For people over 60, you have to be above BMI 45 for a substantial risk increase, from the overweight itself. Of course a high BMI increases the risk of comorbidities such as diabetes and high blood pressure

ESKC (Uppsala/Sundbro), Sweden

It has been incredibly clear for some time now that those suffering severe Covid-19 are disproportionately those who are overweight and obese. You don’t need a BMI of anything like 40 (which is enormously obese, beyond all sense) to have this increased risk. One only has to look at who is in the hospitals with Covid-19.

I’ve just read your link and what jumps out at me most is this line:

We found a striking association between BMI and risk for death among patients with a diagnosis of COVID-19 in an integrated health care system; this association was independent of obesity-related comorbidities and other potential confounders.

While it may be J-shaped and affect BMI>40 the most, I don’t believe it concluded that <40 there is no increased risk.

But hey, it shouldn’t get in the way of a good excuse as to why a healthy BMI is unnecessary.

EGLM & EGTN

LeSving wrote:

Our bodies have evolved through hundreds of millennia to live long healthy lives eating a certain variety of sustenance.

But that is the paradox. We are not…..medics are keeping the elderly artificially alive, stuffing them with Big Pharma products, to make sure the sunshine trips for the docs and buyers do not stop Or as @Peter calle them, dem wideboys……

Humans life expectancy is probably equal to centuries ago. The difference is medical intervention. Drugs keep the codgers alive, not food…..

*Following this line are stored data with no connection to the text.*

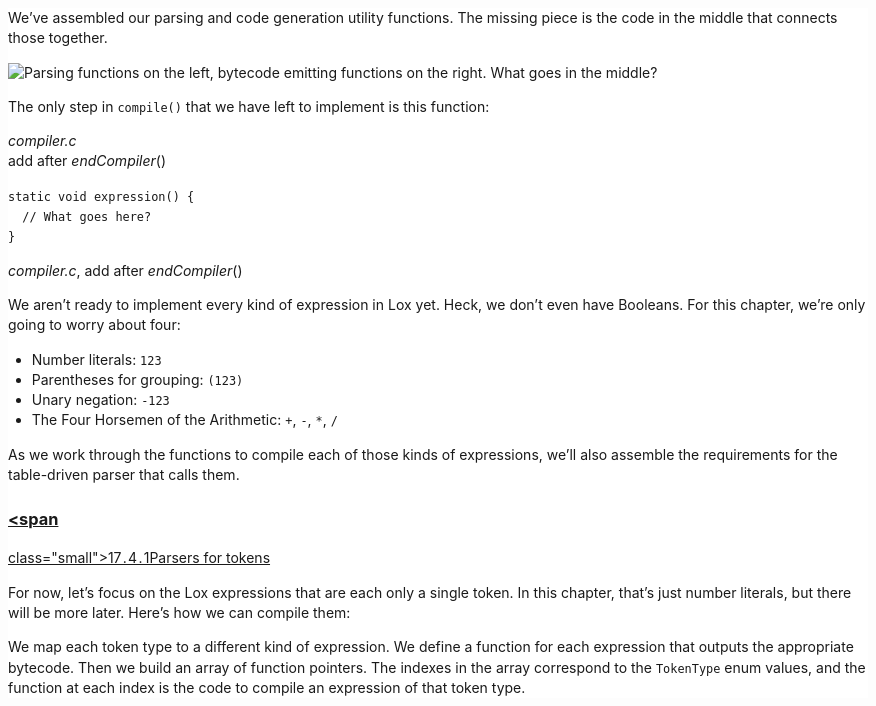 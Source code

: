 We’ve assembled our parsing and code generation utility functions. The
missing piece is the code in the middle that connects those together.

![Parsing functions on the left, bytecode emitting functions on the
right. What goes in the
middle?](image/compiling-expressions/mystery.png)

The only step in `compile()` that we have left to implement is this
function:

<div class="codehilite">

<div class="source-file">

*compiler.c*  
add after *endCompiler*()

</div>

    static void expression() {
      // What goes here?
    }

</div>

<div class="source-file-narrow">

*compiler.c*, add after *endCompiler*()

</div>

We aren’t ready to implement every kind of expression in Lox yet. Heck,
we don’t even have Booleans. For this chapter, we’re only going to worry
about four:

- Number literals: `123`
- Parentheses for grouping: `(123)`
- Unary negation: `-123`
- The Four Horsemen of the Arithmetic: `+`, `-`, `*`, `/`

As we work through the functions to compile each of those kinds of
expressions, we’ll also assemble the requirements for the table-driven
parser that calls them.

### <a href="#parsers-for-tokens" id="parsers-for-tokens"><span
class="small">17 . 4 . 1</span>Parsers for tokens</a>

For now, let’s focus on the Lox expressions that are each only a single
token. In this chapter, that’s just number literals, but there will be
more later. Here’s how we can compile them:

We map each token type to a different kind of expression. We define a
function for each expression that outputs the appropriate bytecode. Then
we build an array of function pointers. The indexes in the array
correspond to the `TokenType` enum values, and the function at each
index is the code to compile an expression of that token type.

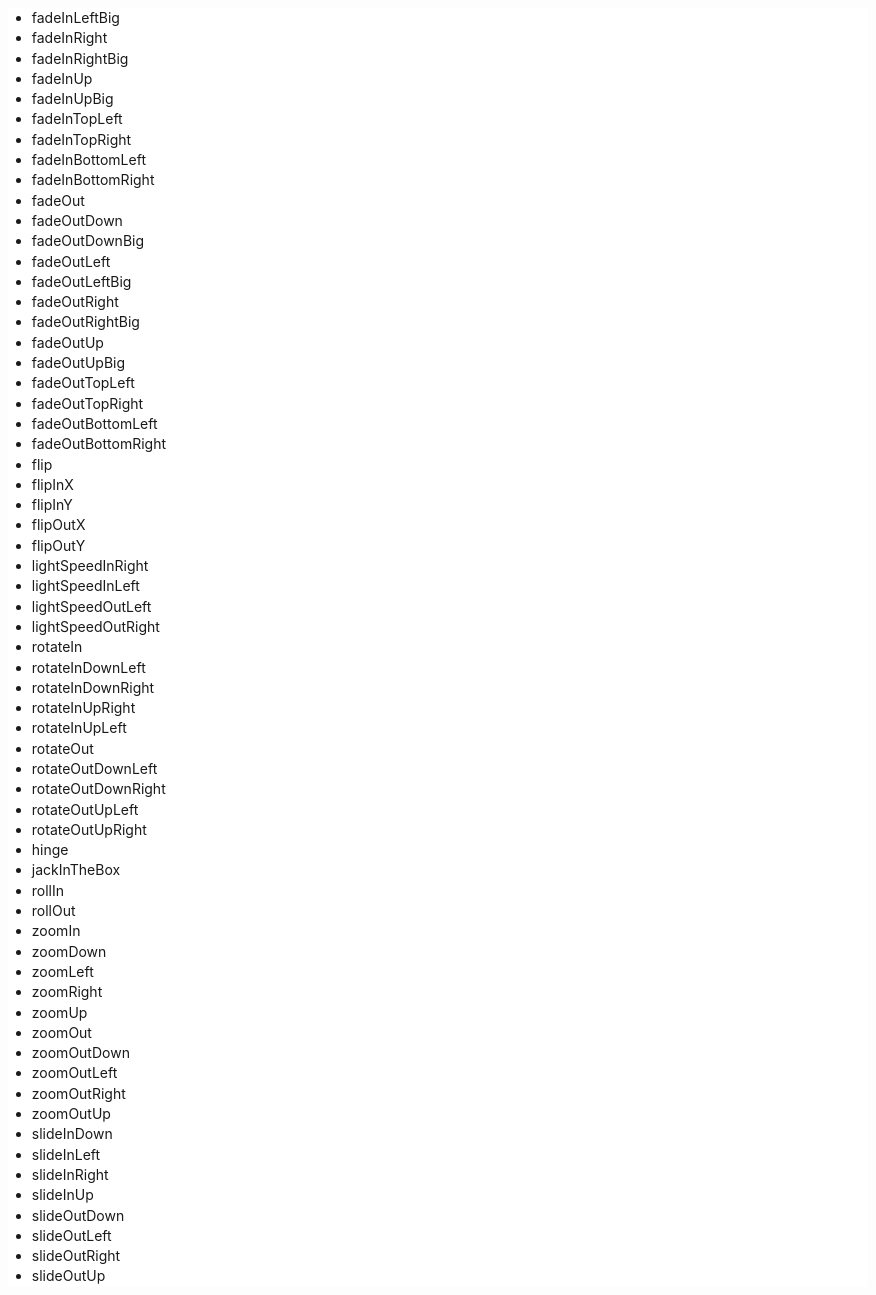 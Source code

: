 - fadeInLeftBig
- fadeInRight
- fadeInRightBig
- fadeInUp
- fadeInUpBig
- fadeInTopLeft
- fadeInTopRight
- fadeInBottomLeft
- fadeInBottomRight
- fadeOut
- fadeOutDown
- fadeOutDownBig
- fadeOutLeft
- fadeOutLeftBig
- fadeOutRight
- fadeOutRightBig
- fadeOutUp
- fadeOutUpBig
- fadeOutTopLeft
- fadeOutTopRight
- fadeOutBottomLeft
- fadeOutBottomRight
- flip
- flipInX
- flipInY
- flipOutX
- flipOutY
- lightSpeedInRight
- lightSpeedInLeft
- lightSpeedOutLeft
- lightSpeedOutRight
- rotateIn
- rotateInDownLeft
- rotateInDownRight
- rotateInUpRight
- rotateInUpLeft
- rotateOut
- rotateOutDownLeft
- rotateOutDownRight
- rotateOutUpLeft
- rotateOutUpRight
- hinge
- jackInTheBox
- rollIn
- rollOut
- zoomIn
- zoomDown
- zoomLeft
- zoomRight
- zoomUp
- zoomOut
- zoomOutDown
- zoomOutLeft
- zoomOutRight
- zoomOutUp
- slideInDown
- slideInLeft
- slideInRight
- slideInUp
- slideOutDown
- slideOutLeft
- slideOutRight
- slideOutUp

Fly safe. I want this thing to land l...
EGPF Glasgow

Yes indeed. We “evolved” to live only long enough to reproduce, with a secondary factor (still much debated) that the “herd” benefits from the “wisdom” of older individuals but only as long as they are not a significant burden. So all the talk that we evolved to eat meat and therefore it is good for us is nonsense. We can certainly digest it and it is a high energy food but the desirability of eating it in quantity reduces as one gets older; one needs all the help one can get to retain a decent quality of life. All the evidence is that early humans got their hands on very little meat (it is hard work to catch animals – I suggest you try it) and lived mostly on nuts and such like.